Re: [PATCH bpf v2 1/2] bpf: allow UTF-8 literals in bpf_bprintf_prepare()

public inbox for bpf@vger.kernel.org
 help / color / mirror / Atom feed

From: sashiko-bot@kernel.org
To: "Yihan Ding" <dingyihan@uniontech.com>
Cc: bpf@vger.kernel.org
Subject: Re: [PATCH bpf v2 1/2] bpf: allow UTF-8 literals in bpf_bprintf_prepare()
Date: Wed, 15 Apr 2026 03:48:00 +0000	[thread overview]
Message-ID: <20260415034800.89F7EC2BCB4@smtp.kernel.org> (raw)
In-Reply-To: <20260415032126.1096299-2-dingyihan@uniontech.com>

Sashiko AI review found 2 potential issue(s):
- [Critical] Misuse of `snprintf` return value causes `tmp_buf` to advance out-of-bounds, leading to buffer overflow and memory corruption.
- [High] Truncated strings in `%s` specifiers lack a null terminator, causing `bstr_printf` to perform an out-of-bounds read and leak kernel memory.
--

commit 5e148b2d150df2934403df59a01d44e2a86c360d
Author: Yihan Ding <dingyihan@uniontech.com>

bpf: allow UTF-8 literals in bpf_bprintf_prepare()

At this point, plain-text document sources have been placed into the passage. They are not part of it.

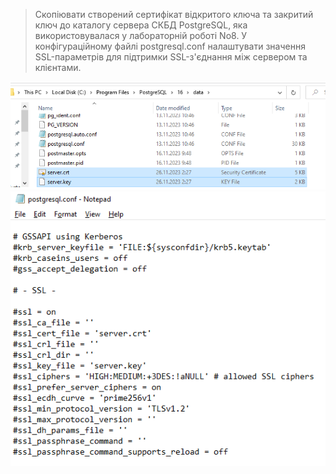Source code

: > Скопіювати створений сертифікат відкритого ключа та закритий ключ до каталогу
> сервера СКБД PostgreSQL, яка використовувалася у лабораторній роботі No8. У
> конфігураційному файлі postgresql.conf налаштувати значення SSL-параметрів для підтримки
> SSL-з'єднання між сервером та клієнтами.

![](img/2023-11-26-02-51-56.png)
![](img/2023-11-26-03-18-07.png)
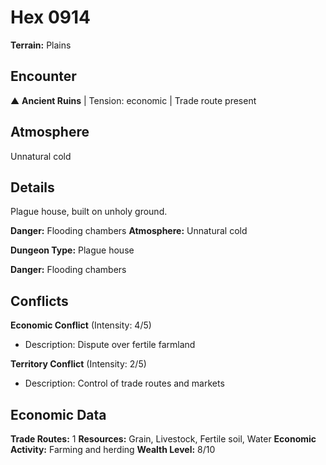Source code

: # Hex 0914

**Terrain:** Plains

## Encounter
▲ **Ancient Ruins** | Tension: economic | Trade route present

## Atmosphere
Unnatural cold

## Details
Plague house, built on unholy ground.

**Danger:** Flooding chambers
**Atmosphere:** Unnatural cold



**Dungeon Type:** Plague house

**Danger:** Flooding chambers

## Conflicts
**Economic Conflict** (Intensity: 4/5)
- Description: Dispute over fertile farmland

**Territory Conflict** (Intensity: 2/5)
- Description: Control of trade routes and markets

## Economic Data
**Trade Routes:** 1
**Resources:** Grain, Livestock, Fertile soil, Water
**Economic Activity:** Farming and herding
**Wealth Level:** 8/10
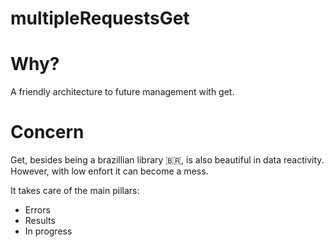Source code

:# multipleRequestsGet

# Why?
A friendly architecture to future management with get.

# Concern
Get, besides being a brazillian library 🇧🇷, is also beautiful in data reactivity. However, with low enfort it can become a mess.

It takes care of the main pillars:
* Errors
* Results
* In progress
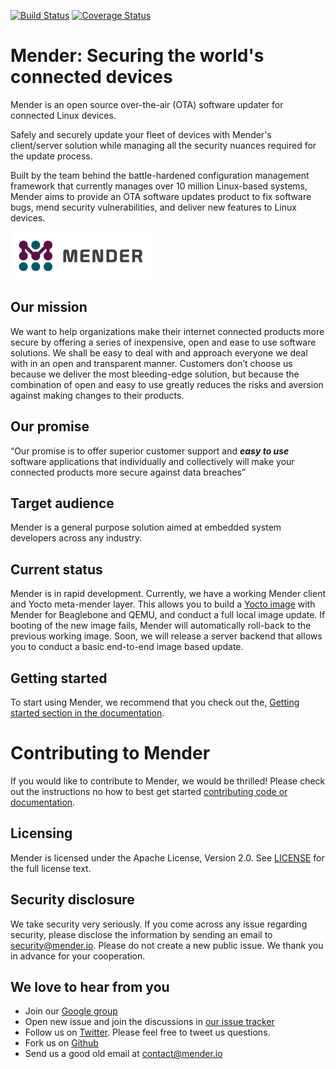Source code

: [![Build Status](https://travis-ci.org/mendersoftware/mender.svg?branch=master)](https://travis-ci.org/mendersoftware/mender)
[![Coverage Status](https://coveralls.io/repos/github/mendersoftware/mender/badge.svg?branch=master)](https://coveralls.io/github/mendersoftware/mender?branch=master)

Mender: Securing the world's connected devices
==============================================

Mender is an open source over-the-air (OTA) software updater for connected Linux
devices.

Safely and securely update your fleet of devices with Mender's client/server
solution while managing all the security nuances required for the update
process.

Built by the team behind the battle-hardened configuration management framework
that currently manages over 10 million Linux-based systems, Mender aims to
provide an OTA software updates product to fix software bugs, mend security
vulnerabilities, and deliver new features to Linux devices.

![Mender logo](mender_logo.png)

## Our mission

We want to help organizations make their internet connected products more secure
by offering a series of inexpensive, open and ease to use software solutions. We
shall be easy to deal with and approach everyone we deal with in an open and
transparent manner. Customers don’t choose us because we deliver the most
bleeding-edge solution, but because the combination of open and easy to use
greatly reduces the risks and aversion against making changes to their products.


## Our promise

“Our promise is to offer superior customer support and ***easy to use***
software applications that individually and collectively will make your
connected products more secure against data breaches”


## Target audience

Mender is a general purpose solution aimed at embedded system developers across
any industry.


## Current status

Mender is in rapid development. Currently, we have a working Mender client and
Yocto meta-mender layer. This allows you to build a [Yocto
image](https://www.yoctoproject.org?target=_blank) with Mender for Beaglebone
and QEMU, and conduct a full local image update. If booting of the new image
fails, Mender will automatically roll-back to the previous working image. Soon,
we will release a server backend that allows you to conduct a basic end-to-end
image based update.


## Getting started

To start using Mender, we recommend that you check out the, [Getting started
section in the documentation](https://docs.mender.io/).


Contributing to Mender
======================

If you would like to contribute to Mender, we would be thrilled! Please check
out the instructions no how to best get started [contributing code or
documentation](https://docs.mender.io/opensource/contribution/).

## Licensing

Mender is licensed under the Apache License, Version 2.0. See
[LICENSE](https://github.com/mendersoftware/mender/blob/master/LICENSE) for the
full license text.

## Security disclosure

We take security very seriously. If you come across any issue regarding
security, please disclose the information by sending an email to
[security@mender.io](security@mender.io). Please do not create a new public
issue. We thank you in advance for your cooperation.

## We love to hear from you

* Join our [Google
  group](https://groups.google.com/forum/#!forum/mender?target=_blank)
* Open new issue and join the discussions in [our issue
  tracker](https://tracker.mender.io/projects/MEN?target=_blank)
* Follow us on [Twitter](https://twitter.com/mender_io?target=_blank). Please
  feel free to tweet us questions.
* Fork us on [Github](https:github.com/mendersoftware)
* Send us a good old email at [contact@mender.io](mailto:contact@mender.io)
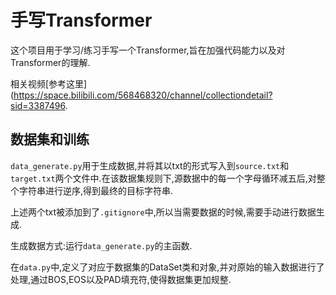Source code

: # 手写Transformer

这个项目用于学习/练习手写一个Transformer,旨在加强代码能力以及对Transformer的理解.

相关视频[参考这里](https://space.bilibili.com/568468320/channel/collectiondetail?sid=3387496.


## 数据集和训练

`data_generate.py`用于生成数据,并将其以txt的形式写入到`source.txt`和`target.txt`两个文件中.在该数据集规则下,源数据中的每一个字母循环减五后,对整个字符串进行逆序,得到最终的目标字符串.

上述两个txt被添加到了`.gitignore`中,所以当需要数据的时候,需要手动进行数据生成.

生成数据方式:运行`data_generate.py`的主函数.

在`data.py`中,定义了对应于数据集的DataSet类和对象,并对原始的输入数据进行了处理,通过BOS,EOS以及PAD填充符,使得数据集更加规整.

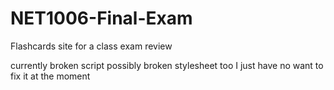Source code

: # NET1006-Final-Exam
Flashcards site for a class exam review


currently broken script possibly broken stylesheet too I just have no want to fix it at the moment
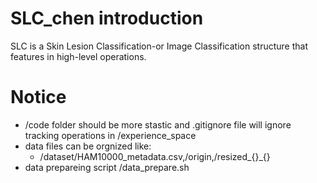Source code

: # SLC_chen introduction

SLC is a Skin Lesion Classification-or Image Classification structure that features in high-level operations.

# Notice

- /code folder should be more stastic and .gitignore file will ignore tracking operations in /experience_space
- data files can be orgnized like:
    - /dataset/HAM10000_metadata.csv,/origin,/resized_{}_{}
- data prepareing script /data_prepare.sh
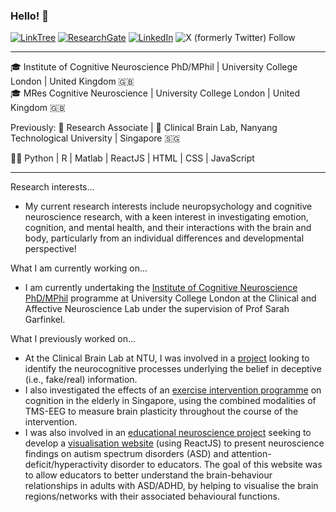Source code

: ### Hello! 👋

[![LinkTree](https://img.shields.io/badge/-LinkTree-green.svg?style=flat-square&labelColor=FFFFFF&logo=linktree&logoColor=39df9b&colorB=616161)](https://linktr.ee/WilsonLimPH)
[![ResearchGate](https://img.shields.io/badge/-ResearchGate-green.svg?style=flat-square&logo=researchgate&logoColor=white&colorB=616161&labelColor=00CCBB)](https://www.researchgate.net/profile/Wilson-Lim-12)
[![LinkedIn](https://img.shields.io/badge/-LinkedIn-green.svg?style=flat-square&labelColor=FFFFFF&logo=linkedin&logoColor=0965c2&colorB=616161)](https://www.linkedin.com/in/wilsonlimph/)
![X (formerly Twitter) Follow](https://img.shields.io/twitter/follow/WilsonLimPH)

------
🎓 Institute of Cognitive Neuroscience PhD/MPhil | University College London | United Kingdom 🇬🇧 \
🎓 MRes Cognitive Neuroscience | University College London | United Kingdom 🇬🇧 

Previously: 💼 Research Associate | 🧠 Clinical Brain Lab, Nanyang Technological University | Singapore 🇸🇬 


👨‍💻 Python | R | Matlab | ReactJS | HTML | CSS | JavaScript

------

Research interests...
- My current research interests include neuropsychology and cognitive neuroscience research, with a keen interest in investigating emotion, cognition, and mental health, and their interactions with the brain and body, particularly from an individual differences and developmental perspective! 

What I am currently working on...
- I am currently undertaking the [Institute of Cognitive Neuroscience PhD/MPhil](https://www.ucl.ac.uk/icn/study/postgraduate-research-degrees) programme at University College London at the Clinical and Affective Neuroscience Lab under the supervision of Prof Sarah Garfinkel.

What I previously worked on...
- At the Clinical Brain Lab at NTU, I was involved in a [project](https://www.clinicalbrain.org/project/fake-news/) looking to identify the neurocognitive processes underlying the belief in deceptive (i.e., fake/real) information.
- I also investigated the effects of an [exercise intervention programme](https://www.clinicalbrain.org/project/ageing/) on cognition in the elderly in Singapore, using the combined modalities of TMS-EEG to measure brain plasticity throughout the course of the intervention.
- I was also involved in an [educational neuroscience project](https://www.clinicalbrain.org/project/translate-neuro/) seeking to develop a [visualisation website](https://navigating-the-adult-learner-brain.vercel.app/) (using ReactJS) to present neuroscience findings on autism spectrum disorders (ASD) and attention-deficit/hyperactivity disorder to educators. The goal of this website was to allow educators to better understand the brain-behaviour relationships in adults with ASD/ADHD, by helping to visualise the brain regions/networks with their associated behavioural functions.
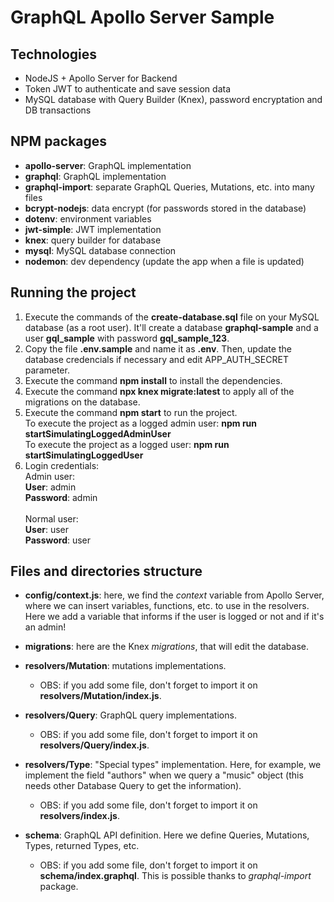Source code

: # GraphQL Apollo Server Sample

## Technologies
- NodeJS + Apollo Server for Backend
- Token JWT to authenticate and save session data
- MySQL database with Query Builder (Knex), password encryptation and DB transactions

## NPM packages
- **apollo-server**: GraphQL implementation
- **graphql**: GraphQL implementation
- **graphql-import**: separate GraphQL Queries, Mutations, etc. into many files
- **bcrypt-nodejs**: data encrypt (for passwords stored in the database)
- **dotenv**: environment variables
- **jwt-simple**: JWT implementation
- **knex**: query builder for database
- **mysql**: MySQL database connection
- **nodemon**: dev dependency (update the app when a file is updated)

## Running the project
<ol>
  <li>
    Execute the commands of the <b>create-database.sql</b> file on your MySQL database (as a root user). It'll create a database <b>graphql-sample</b> and a user <b>gql_sample</b> with password <b>gql_sample_123</b>.
  </li>

  <li>
    Copy the file <b>.env.sample</b> and name it as <b>.env</b>. Then, update the database credencials if necessary and edit APP_AUTH_SECRET parameter.
  </li>

  <li>
    Execute the command <b>npm install</b> to install the dependencies.
  </li>

  <li>
    Execute the command <b>npx knex migrate:latest</b> to apply all of the migrations on the database.
  </li>

  <li>
    Execute the command <b>npm start</b> to run the project.
    <br/>
    To execute the project as a logged admin user: <b>npm run startSimulatingLoggedAdminUser</b>
    <br/>
    To execute the project as a logged user: <b>npm run startSimulatingLoggedUser</b>
    <br/>
  </li>

  <li>
    Login credentials:
    <br/>
    Admin user:
    <br/>
    <b>User</b>: admin
    <br/>
    <b>Password</b>: admin
    <br/>
    <br/>
    Normal user:
    <br/>
    <b>User</b>: user
    <br/>
    <b>Password</b>: user
  </li>
</ol>

## Files and directories structure

- **config/context.js**: here, we find the *context* variable from Apollo Server, where we can insert variables, functions, etc. to use in the resolvers. Here we add a variable that informs if the user is logged or not and if it's an admin!

- **migrations**: here are the Knex *migrations*, that will edit the database.

- **resolvers/Mutation**: mutations implementations.
  - OBS: if you add some file, don't forget to import it on **resolvers/Mutation/index.js**.

- **resolvers/Query**: GraphQL query implementations.
  - OBS: if you add some file, don't forget to import it on **resolvers/Query/index.js**.

- **resolvers/Type**: "Special types" implementation. Here, for example, we implement the field "authors" when we query a "music" object (this needs other Database Query to get the information).
  - OBS: if you add some file, don't forget to import it on **resolvers/index.js**.

- **schema**: GraphQL API definition. Here we define Queries, Mutations, Types, returned Types, etc.
  - OBS: if you add some file, don't forget to import it on **schema/index.graphql**. This is possible thanks to *graphql-import* package.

bpf_bprintf_prepare() only needs ASCII parsing for conversion
specifiers. Plain text can safely carry bytes >= 0x80, so allow
UTF-8 literals outside '%' sequences while keeping ASCII control
bytes rejected and format specifiers ASCII-only.

> diff --git a/kernel/bpf/helpers.c b/kernel/bpf/helpers.c
> index bb95e287b0dc8..b40add1cfa2c4 100644
> --- a/kernel/bpf/helpers.c
> +++ b/kernel/bpf/helpers.c

[ ... ]

> @@ -867,6 +873,14 @@ int bpf_bprintf_prepare(const char *fmt, u32 fmt_size, const u64 *raw_args,
>  		 * always access fmt[i + 1], in the worst case it will be a 0
>  		 */
>  		i++;
> +		/*
> +		 * The format parser below only understands ASCII conversion
> +		 * specifiers and modifiers, so reject non-ASCII after '%'.
> +		 */
> +		if (!isascii((unsigned char)fmt[i])) {
> +			err = -EINVAL;
> +			goto out;
> +		}
>  
>  		/* skip optional "[0 +-][num]" width formatting field */
>  		while (fmt[i] == '0' || fmt[i] == '+'  || fmt[i] == '-' ||

This regression wasn't introduced by this patch, but there appears to be an
issue in how the return value of snprintf() is used later in this function.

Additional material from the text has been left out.